Gatwick Airport said it still has a "credible, privately-financed runway plan" after the government published new research suggesting it could provide greater economic benefits than Heathrow expansion.
The Department for Transport (DfT) released a series of fresh reports into the impact of building a third runway at Heathrow - its preferred option - as well as extending Heathrow's northern runway or expanding Gatwick.
It predicts that the total benefits to passengers and the wider economy would be worth up to £75.4 billion at Gatwick, compared with £74.2 billion at Heathrow.
This reverses an assessment by the independent Airports Commission, which backed a third runway at Heathrow in 2015 after concluding it would be more advantageous to the economy.
A consultation on the draft Airports National Policy Statement (NPS) - which sets out the Government's support for expanding the west London hub - initially closed in May, but has now been reopened until December 19.
A Gatwick spokesman said: "Gatwick welcomes the consultation on the revised draft Airports National Policy Statement which includes updated noise analysis and air traffic forecasts, and a new air quality plan.
"We will look carefully at this new consultation material which is long and detailed.
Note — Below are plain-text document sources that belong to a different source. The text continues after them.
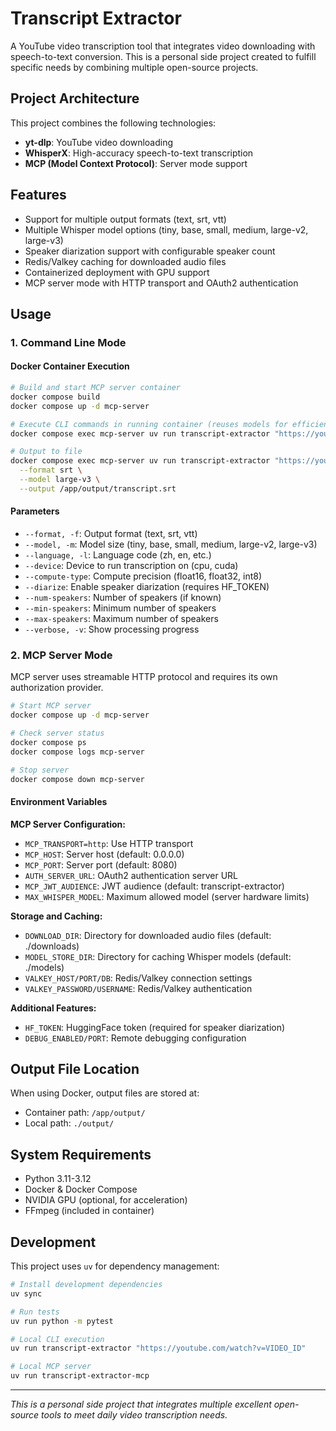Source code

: # Transcript Extractor

A YouTube video transcription tool that integrates video downloading with speech-to-text conversion. This is a personal side project created to fulfill specific needs by combining multiple open-source projects.

## Project Architecture

This project combines the following technologies:

- **yt-dlp**: YouTube video downloading
- **WhisperX**: High-accuracy speech-to-text transcription
- **MCP (Model Context Protocol)**: Server mode support

## Features

- Support for multiple output formats (text, srt, vtt)
- Multiple Whisper model options (tiny, base, small, medium, large-v2, large-v3)
- Speaker diarization support with configurable speaker count
- Redis/Valkey caching for downloaded audio files
- Containerized deployment with GPU support
- MCP server mode with HTTP transport and OAuth2 authentication

## Usage

### 1. Command Line Mode

#### Docker Container Execution

```bash
# Build and start MCP server container
docker compose build
docker compose up -d mcp-server

# Execute CLI commands in running container (reuses models for efficiency)
docker compose exec mcp-server uv run transcript-extractor "https://youtube.com/watch?v=VIDEO_ID" --model large-v3

# Output to file
docker compose exec mcp-server uv run transcript-extractor "https://youtube.com/watch?v=VIDEO_ID" \
  --format srt \
  --model large-v3 \
  --output /app/output/transcript.srt
```

#### Parameters
- `--format, -f`: Output format (text, srt, vtt)
- `--model, -m`: Model size (tiny, base, small, medium, large-v2, large-v3)
- `--language, -l`: Language code (zh, en, etc.)
- `--device`: Device to run transcription on (cpu, cuda)
- `--compute-type`: Compute precision (float16, float32, int8)
- `--diarize`: Enable speaker diarization (requires HF_TOKEN)
- `--num-speakers`: Number of speakers (if known)
- `--min-speakers`: Minimum number of speakers
- `--max-speakers`: Maximum number of speakers
- `--verbose, -v`: Show processing progress

### 2. MCP Server Mode

MCP server uses streamable HTTP protocol and requires its own authorization provider.

```bash
# Start MCP server
docker compose up -d mcp-server

# Check server status
docker compose ps
docker compose logs mcp-server

# Stop server
docker compose down mcp-server
```

#### Environment Variables
**MCP Server Configuration:**
- `MCP_TRANSPORT=http`: Use HTTP transport
- `MCP_HOST`: Server host (default: 0.0.0.0)
- `MCP_PORT`: Server port (default: 8080)
- `AUTH_SERVER_URL`: OAuth2 authentication server URL
- `MCP_JWT_AUDIENCE`: JWT audience (default: transcript-extractor)
- `MAX_WHISPER_MODEL`: Maximum allowed model (server hardware limits)

**Storage and Caching:**
- `DOWNLOAD_DIR`: Directory for downloaded audio files (default: ./downloads)
- `MODEL_STORE_DIR`: Directory for caching Whisper models (default: ./models)
- `VALKEY_HOST/PORT/DB`: Redis/Valkey connection settings
- `VALKEY_PASSWORD/USERNAME`: Redis/Valkey authentication

**Additional Features:**
- `HF_TOKEN`: HuggingFace token (required for speaker diarization)
- `DEBUG_ENABLED/PORT`: Remote debugging configuration

## Output File Location

When using Docker, output files are stored at:
- Container path: `/app/output/`
- Local path: `./output/`

## System Requirements

- Python 3.11-3.12
- Docker & Docker Compose
- NVIDIA GPU (optional, for acceleration)
- FFmpeg (included in container)

## Development

This project uses `uv` for dependency management:

```bash
# Install development dependencies
uv sync

# Run tests
uv run python -m pytest

# Local CLI execution
uv run transcript-extractor "https://youtube.com/watch?v=VIDEO_ID"

# Local MCP server
uv run transcript-extractor-mcp
```

---

*This is a personal side project that integrates multiple excellent open-source tools to meet daily video transcription needs.*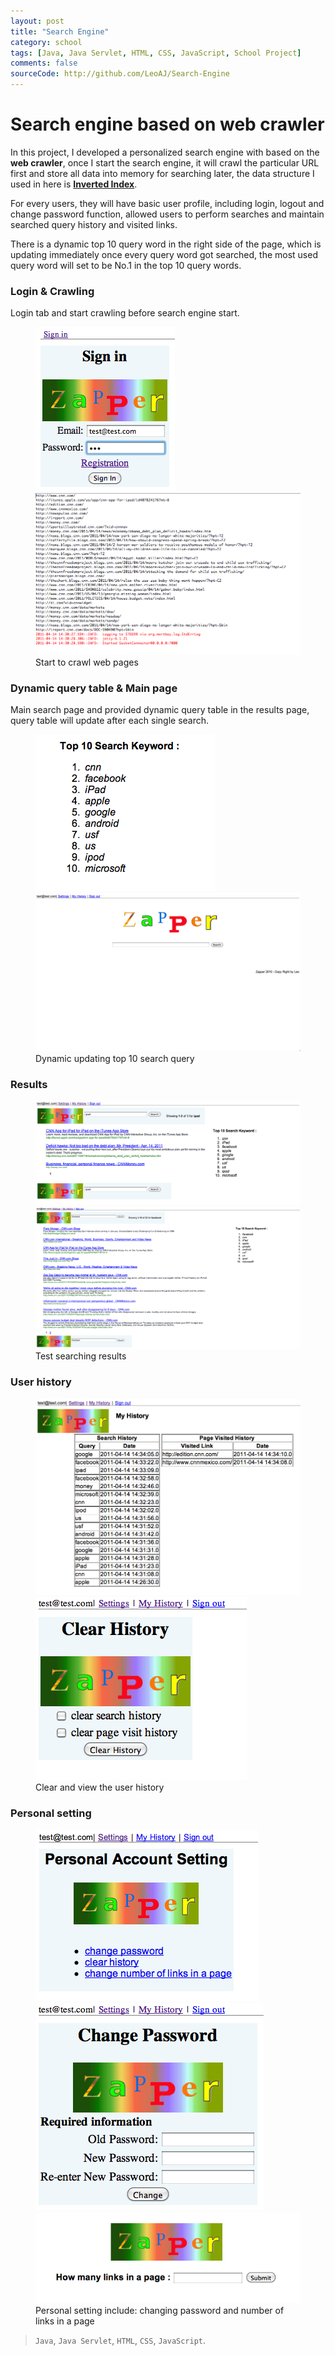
 ```yaml
---
layout: post
title: "Search Engine"
category: school
tags: [Java, Java Servlet, HTML, CSS, JavaScript, School Project]
comments: false
sourceCode: http://github.com/LeoAJ/Search-Engine
---
```


# Search engine based on web crawler

In this project, I developed a personalized search engine with based on the **web crawler**, once I start the search engine, it will crawl the particular URL first and store all data into memory for searching later, the data structure I used in here is [**Inverted Index**](http://en.wikipedia.org/wiki/Inverted_index).

For every users, they will have basic user profile, including login, logout and change password function, allowed users to perform searches and maintain searched query history and visited links.

There is a dynamic top 10 query word in the right side of the page, which is updating immediately once every query word got searched, the most used query word will set to be
No.1 in the top 10 query words.

### Login & Crawling

Login tab and start crawling before search engine start.

<figure class="half">
  <a href="/images/search-3.jpg"><img src="/images/search-3.jpg"></a>
  <a href="/images/search-2.jpg"><img src="/images/search-2.jpg"></a>
  <figcaption>Start to crawl web pages</figcaption>
</figure>

### Dynamic query table & Main page

Main search page and provided dynamic query table in the results page, query table will update after each single search.

<figure class="half">
  <a href="/images/search-4.jpg"><img src="/images/search-4.jpg"></a>
  <a href="/images/search-11.jpg"><img src="/images/search-11.jpg"></a>
  <figcaption>Dynamic updating top 10 search query</figcaption>
</figure>

### Results

<figure class="half">
  <a href="/images/search-5.jpg"><img src="/images/search-5.jpg"></a>
  <a href="/images/search-6.jpg"><img src="/images/search-6.jpg"></a>
  <figcaption>Test searching results</figcaption>
</figure>

### User history

<figure class="half">
  <a href="/images/search-7.jpg"><img src="/images/search-7.jpg"></a>
  <a href="/images/search-9.jpg"><img src="/images/search-9.jpg"></a>
  <figcaption>Clear and view the user history</figcaption>
</figure>

### Personal setting

<figure class="third">
  <a href="/images/search-1.jpg"><img src="/images/search-1.jpg"></a>
  <a href="/images/search-8.jpg"><img src="/images/search-8.jpg"></a>
  <a href="/images/search-10.jpg"><img src="/images/search-10.jpg"></a>
  <figcaption>Personal setting include: changing password and number of links in a page</figcaption>
</figure>

> `Java`, `Java Servlet`, `HTML`, `CSS`, `JavaScript`.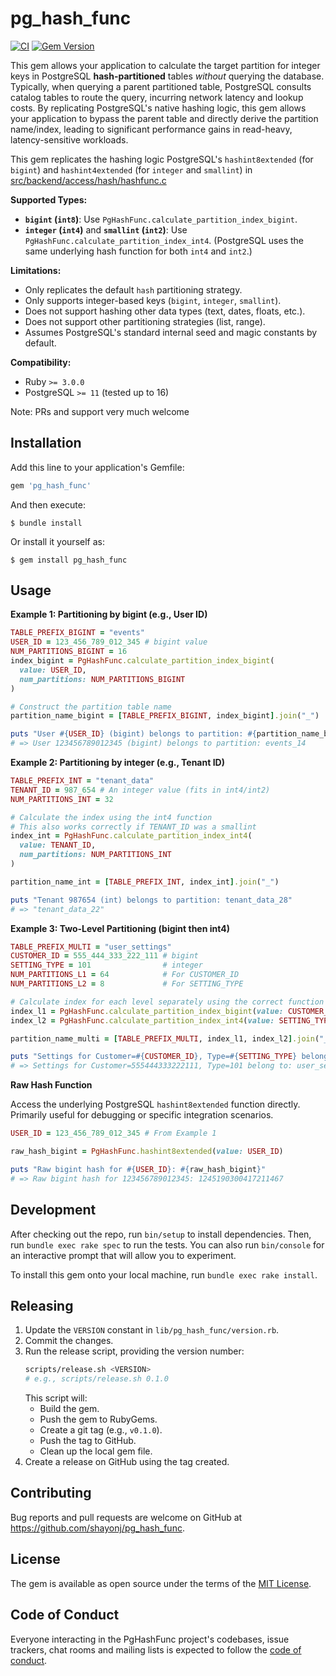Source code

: # pg_hash_func

[![CI](https://github.com/shayonj/pg_hash_func/actions/workflows/ci.yml/badge.svg?branch=main)](https://github.com/shayonj/pg_hash_func/actions/workflows/ci.yml)
[![Gem Version](https://badge.fury.io/rb/pg_hash_func.svg)](https://badge.fury.io/rb/pg_hash_func)

This gem allows your application to calculate the target partition for integer keys in PostgreSQL **hash-partitioned** tables _without_ querying the database. Typically, when querying a parent partitioned table, PostgreSQL consults catalog tables to route the query, incurring network latency and lookup costs. By replicating PostgreSQL's native hashing logic, this gem allows your application to bypass the parent table and directly derive the partition name/index, leading to significant performance gains in read-heavy, latency-sensitive workloads.

This gem replicates the hashing logic PostgreSQL's `hashint8extended` (for `bigint`) and `hashint4extended` (for `integer` and `smallint`) in [src/backend/access/hash/hashfunc.c](https://github.com/postgres/postgres/blob/master/src/backend/access/hash/hashfunc.c)

**Supported Types:**

- **`bigint` (`int8`)**: Use `PgHashFunc.calculate_partition_index_bigint`.
- **`integer` (`int4`)** and **`smallint` (`int2`)**: Use `PgHashFunc.calculate_partition_index_int4`. (PostgreSQL uses the same underlying hash function for both `int4` and `int2`.)

**Limitations:**

- Only replicates the default `hash` partitioning strategy.
- Only supports integer-based keys (`bigint`, `integer`, `smallint`).
- Does not support hashing other data types (text, dates, floats, etc.).
- Does not support other partitioning strategies (list, range).
- Assumes PostgreSQL's standard internal seed and magic constants by default.

**Compatibility:**

- Ruby `>= 3.0.0`
- PostgreSQL `>= 11` (tested up to 16)

Note: PRs and support very much welcome

## Installation

Add this line to your application's Gemfile:

```ruby
gem 'pg_hash_func'
```

And then execute:

    $ bundle install

Or install it yourself as:

    $ gem install pg_hash_func

## Usage

**Example 1: Partitioning by bigint (e.g., User ID)**

```ruby
TABLE_PREFIX_BIGINT = "events"
USER_ID = 123_456_789_012_345 # bigint value
NUM_PARTITIONS_BIGINT = 16
index_bigint = PgHashFunc.calculate_partition_index_bigint(
  value: USER_ID,
  num_partitions: NUM_PARTITIONS_BIGINT
)

# Construct the partition table name
partition_name_bigint = [TABLE_PREFIX_BIGINT, index_bigint].join("_")

puts "User #{USER_ID} (bigint) belongs to partition: #{partition_name_bigint}"
# => User 123456789012345 (bigint) belongs to partition: events_14
```

**Example 2: Partitioning by integer (e.g., Tenant ID)**

```ruby
TABLE_PREFIX_INT = "tenant_data"
TENANT_ID = 987_654 # An integer value (fits in int4/int2)
NUM_PARTITIONS_INT = 32

# Calculate the index using the int4 function
# This also works correctly if TENANT_ID was a smallint
index_int = PgHashFunc.calculate_partition_index_int4(
  value: TENANT_ID,
  num_partitions: NUM_PARTITIONS_INT
)

partition_name_int = [TABLE_PREFIX_INT, index_int].join("_")

puts "Tenant 987654 (int) belongs to partition: tenant_data_28"
# => "tenant_data_22"
```

**Example 3: Two-Level Partitioning (bigint then int4)**

```ruby
TABLE_PREFIX_MULTI = "user_settings"
CUSTOMER_ID = 555_444_333_222_111 # bigint
SETTING_TYPE = 101                # integer
NUM_PARTITIONS_L1 = 64            # For CUSTOMER_ID
NUM_PARTITIONS_L2 = 8             # For SETTING_TYPE

# Calculate index for each level separately using the correct function
index_l1 = PgHashFunc.calculate_partition_index_bigint(value: CUSTOMER_ID, num_partitions: NUM_PARTITIONS_L1)
index_l2 = PgHashFunc.calculate_partition_index_int4(value: SETTING_TYPE, num_partitions: NUM_PARTITIONS_L2)

partition_name_multi = [TABLE_PREFIX_MULTI, index_l1, index_l2].join("_")

puts "Settings for Customer=#{CUSTOMER_ID}, Type=#{SETTING_TYPE} belong to: #{partition_name_multi}"
# => Settings for Customer=555444333222111, Type=101 belong to: user_settings_44_0
```

**Raw Hash Function**

Access the underlying PostgreSQL `hashint8extended` function directly. Primarily useful for debugging or specific integration scenarios.

```ruby
USER_ID = 123_456_789_012_345 # From Example 1

raw_hash_bigint = PgHashFunc.hashint8extended(value: USER_ID)

puts "Raw bigint hash for #{USER_ID}: #{raw_hash_bigint}"
# => Raw bigint hash for 123456789012345: 1245190300417211467
```

## Development

After checking out the repo, run `bin/setup` to install dependencies. Then, run `bundle exec rake spec` to run the tests. You can also run `bin/console` for an interactive prompt that will allow you to experiment.

To install this gem onto your local machine, run `bundle exec rake install`.

## Releasing

1.  Update the `VERSION` constant in `lib/pg_hash_func/version.rb`.
2.  Commit the changes.
3.  Run the release script, providing the version number:
    ```bash
    scripts/release.sh <VERSION>
    # e.g., scripts/release.sh 0.1.0
    ```
    This script will:
    - Build the gem.
    - Push the gem to RubyGems.
    - Create a git tag (e.g., `v0.1.0`).
    - Push the tag to GitHub.
    - Clean up the local gem file.
4.  Create a release on GitHub using the tag created.

## Contributing

Bug reports and pull requests are welcome on GitHub at https://github.com/shayonj/pg_hash_func.

## License

The gem is available as open source under the terms of the [MIT License](https://opensource.org/licenses/MIT).

## Code of Conduct

Everyone interacting in the PgHashFunc project's codebases, issue trackers, chat rooms and mailing lists is expected to follow the [code of conduct](https://github.com/shayonj/pg_hash_func/blob/master/CODE_OF_CONDUCT.md).
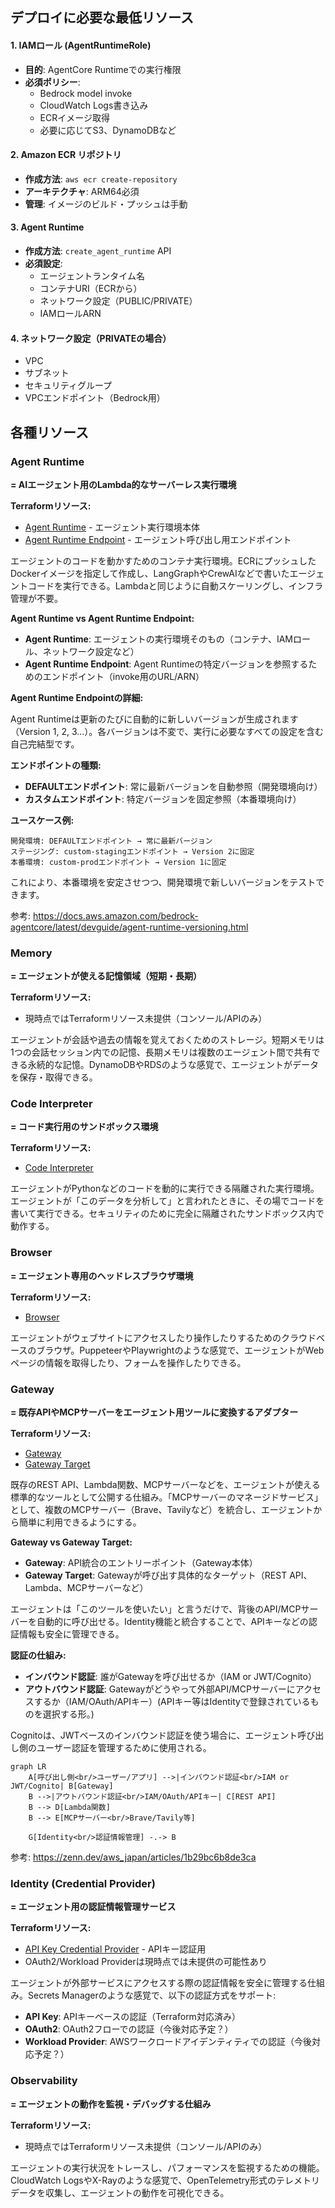 
## デプロイに必要な最低リソース

#### 1. IAMロール (AgentRuntimeRole)
- **目的**: AgentCore Runtimeでの実行権限
- **必須ポリシー**:
  - Bedrock model invoke
  - CloudWatch Logs書き込み
  - ECRイメージ取得
  - 必要に応じてS3、DynamoDBなど

#### 2. Amazon ECR リポジトリ
- **作成方法**: `aws ecr create-repository`
- **アーキテクチャ**: ARM64必須
- **管理**: イメージのビルド・プッシュは手動

#### 3. Agent Runtime
- **作成方法**: `create_agent_runtime` API
- **必須設定**:
  - エージェントランタイム名
  - コンテナURI（ECRから）
  - ネットワーク設定（PUBLIC/PRIVATE）
  - IAMロールARN

#### 4. ネットワーク設定（PRIVATEの場合）
- VPC
- サブネット
- セキュリティグループ
- VPCエンドポイント（Bedrock用）

## 各種リソース

### Agent Runtime
**= AIエージェント用のLambda的なサーバーレス実行環境**

**Terraformリソース:**
- [Agent Runtime](https://registry.terraform.io/providers/hashicorp/aws/latest/docs/resources/bedrockagentcore_agent_runtime) - エージェント実行環境本体
- [Agent Runtime Endpoint](https://registry.terraform.io/providers/hashicorp/aws/latest/docs/resources/bedrockagentcore_agent_runtime_endpoint) - エージェント呼び出し用エンドポイント

エージェントのコードを動かすためのコンテナ実行環境。ECRにプッシュしたDockerイメージを指定して作成し、LangGraphやCrewAIなどで書いたエージェントコードを実行できる。Lambdaと同じように自動スケーリングし、インフラ管理が不要。

**Agent Runtime vs Agent Runtime Endpoint:**
- **Agent Runtime**: エージェントの実行環境そのもの（コンテナ、IAMロール、ネットワーク設定など）
- **Agent Runtime Endpoint**: Agent Runtimeの特定バージョンを参照するためのエンドポイント（invoke用のURL/ARN）

**Agent Runtime Endpointの詳細:**

Agent Runtimeは更新のたびに自動的に新しいバージョンが生成されます（Version 1, 2, 3...）。各バージョンは不変で、実行に必要なすべての設定を含む自己完結型です。

**エンドポイントの種類:**
- **DEFAULTエンドポイント**: 常に最新バージョンを自動参照（開発環境向け）
- **カスタムエンドポイント**: 特定バージョンを固定参照（本番環境向け）

**ユースケース例:**
```
開発環境: DEFAULTエンドポイント → 常に最新バージョン
ステージング: custom-stagingエンドポイント → Version 2に固定
本番環境: custom-prodエンドポイント → Version 1に固定
```

これにより、本番環境を安定させつつ、開発環境で新しいバージョンをテストできます。

参考: https://docs.aws.amazon.com/bedrock-agentcore/latest/devguide/agent-runtime-versioning.html

### Memory
**= エージェントが使える記憶領域（短期・長期）**

**Terraformリソース:**
- 現時点ではTerraformリソース未提供（コンソール/APIのみ）

エージェントが会話や過去の情報を覚えておくためのストレージ。短期メモリは1つの会話セッション内での記憶、長期メモリは複数のエージェント間で共有できる永続的な記憶。DynamoDBやRDSのような感覚で、エージェントがデータを保存・取得できる。

### Code Interpreter
**= コード実行用のサンドボックス環境**

**Terraformリソース:**
- [Code Interpreter](https://registry.terraform.io/providers/hashicorp/aws/latest/docs/resources/bedrockagentcore_code_interpreter)

エージェントがPythonなどのコードを動的に実行できる隔離された実行環境。エージェントが「このデータを分析して」と言われたときに、その場でコードを書いて実行できる。セキュリティのために完全に隔離されたサンドボックス内で動作する。

### Browser
**= エージェント専用のヘッドレスブラウザ環境**

**Terraformリソース:**
- [Browser](https://registry.terraform.io/providers/hashicorp/aws/latest/docs/resources/bedrockagentcore_browser)

エージェントがウェブサイトにアクセスしたり操作したりするためのクラウドベースのブラウザ。PuppeteerやPlaywrightのような感覚で、エージェントがWebページの情報を取得したり、フォームを操作したりできる。

### Gateway
**= 既存APIやMCPサーバーをエージェント用ツールに変換するアダプター**

**Terraformリソース:**
- [Gateway](https://registry.terraform.io/providers/hashicorp/aws/latest/docs/resources/bedrockagentcore_gateway)
- [Gateway Target](https://registry.terraform.io/providers/hashicorp/aws/latest/docs/resources/bedrockagentcore_gateway_target)

既存のREST API、Lambda関数、MCPサーバーなどを、エージェントが使える標準的なツールとして公開する仕組み。「MCPサーバーのマネージドサービス」として、複数のMCPサーバー（Brave、Tavilyなど）を統合し、エージェントから簡単に利用できるようにする。

**Gateway vs Gateway Target:**
- **Gateway**: API統合のエントリーポイント（Gateway本体）
- **Gateway Target**: Gatewayが呼び出す具体的なターゲット（REST API、Lambda、MCPサーバーなど）

エージェントは「このツールを使いたい」と言うだけで、背後のAPI/MCPサーバーを自動的に呼び出せる。Identity機能と統合することで、APIキーなどの認証情報も安全に管理できる。

**認証の仕組み:**
- **インバウンド認証**: 誰がGatewayを呼び出せるか（IAM or JWT/Cognito）
- **アウトバウンド認証**: Gatewayがどうやって外部API/MCPサーバーにアクセスするか（IAM/OAuth/APIキー）(APIキー等はIdentityで登録されているものを選択する形。)

Cognitoは、JWTベースのインバウンド認証を使う場合に、エージェント呼び出し側のユーザー認証を管理するために使用される。

```mermaid
graph LR
    A[呼び出し側<br/>ユーザー/アプリ] -->|インバウンド認証<br/>IAM or JWT/Cognito| B[Gateway]
    B -->|アウトバウンド認証<br/>IAM/OAuth/APIキー| C[REST API]
    B --> D[Lambda関数]
    B --> E[MCPサーバー<br/>Brave/Tavily等]

    G[Identity<br/>認証情報管理] -.-> B
```

参考: https://zenn.dev/aws_japan/articles/1b29bc6b8de3ca

### Identity (Credential Provider)
**= エージェント用の認証情報管理サービス**

**Terraformリソース:**
- [API Key Credential Provider](https://registry.terraform.io/providers/hashicorp/aws/latest/docs/resources/bedrockagentcore_api_key_credential_provider) - APIキー認証用
- OAuth2/Workload Providerは現時点では未提供の可能性あり

エージェントが外部サービスにアクセスする際の認証情報を安全に管理する仕組み。Secrets Managerのような感覚で、以下の認証方式をサポート:
- **API Key**: APIキーベースの認証（Terraform対応済み）
- **OAuth2**: OAuth2フローでの認証（今後対応予定？）
- **Workload Provider**: AWSワークロードアイデンティティでの認証（今後対応予定？）

### Observability
**= エージェントの動作を監視・デバッグする仕組み**

**Terraformリソース:**
- 現時点ではTerraformリソース未提供（コンソール/APIのみ）

エージェントの実行状況をトレースし、パフォーマンスを監視するための機能。CloudWatch LogsやX-Rayのような感覚で、OpenTelemetry形式のテレメトリデータを収集し、エージェントの動作を可視化できる。

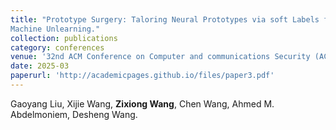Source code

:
 ```yaml
---
title: "Prototype Surgery: Taloring Neural Prototypes via soft Labels for Efficient
Machine Unlearning."
collection: publications
category: conferences
venue: '32nd ACM Conference on Computer and communications Security (ACM CCS), Taipei, Taiwan.'
date: 2025-03
paperurl: 'http://academicpages.github.io/files/paper3.pdf'
---
```


Gaoyang Liu, Xijie Wang, **Zixiong Wang**, Chen Wang, Ahmed M. Abdelmoniem, Desheng Wang.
We continue to offer a credible privately-financed runway plan to the Government."
Another DfT report warned that expanding Heathrow with either a third runway or an extended northern runway could contribute to the UK breaching EU air quality limits.
It stated: "Given the inherent uncertainties associated with air quality modelling, there remains a risk that the options could impact on compliance."
A second runway at Gatwick has a "low risk" of leading to the UK breaking pollution rules, according to the study.
New analysis also found that passenger demand is expected to exceed scenarios set out by the Airports Commission.
Extra capacity at an expanded Heathrow would be full after just three years according to the latest figures. This is seven years earlier than initially thought.
The DfT insisted it is "on track" to publish final proposals for expansion in the first half of 2018 for a vote in Parliament.
If the scheme is approved by MPs, Heathrow will submit a planning application and consult with local communities on detailed proposals.
The airport hopes to begin construction in early 2021, with the runway completed by the end of 2025.
Transport Secretary Chris Grayling said: "The case for expanding Heathrow is as strong as ever and we want to hear your views on it. This is an important consultation and I encourage everybody to get involved across the UK."
A Heathrow spokesman said: "The forecasts show expanding Heathrow, the UK's only hub airport, is even more important than previously realised.
"A third runway will ensure Britain's place in the world as an outward-looking trading nation. That's why the Government has committed to a final vote on expansion in the first half of 2018."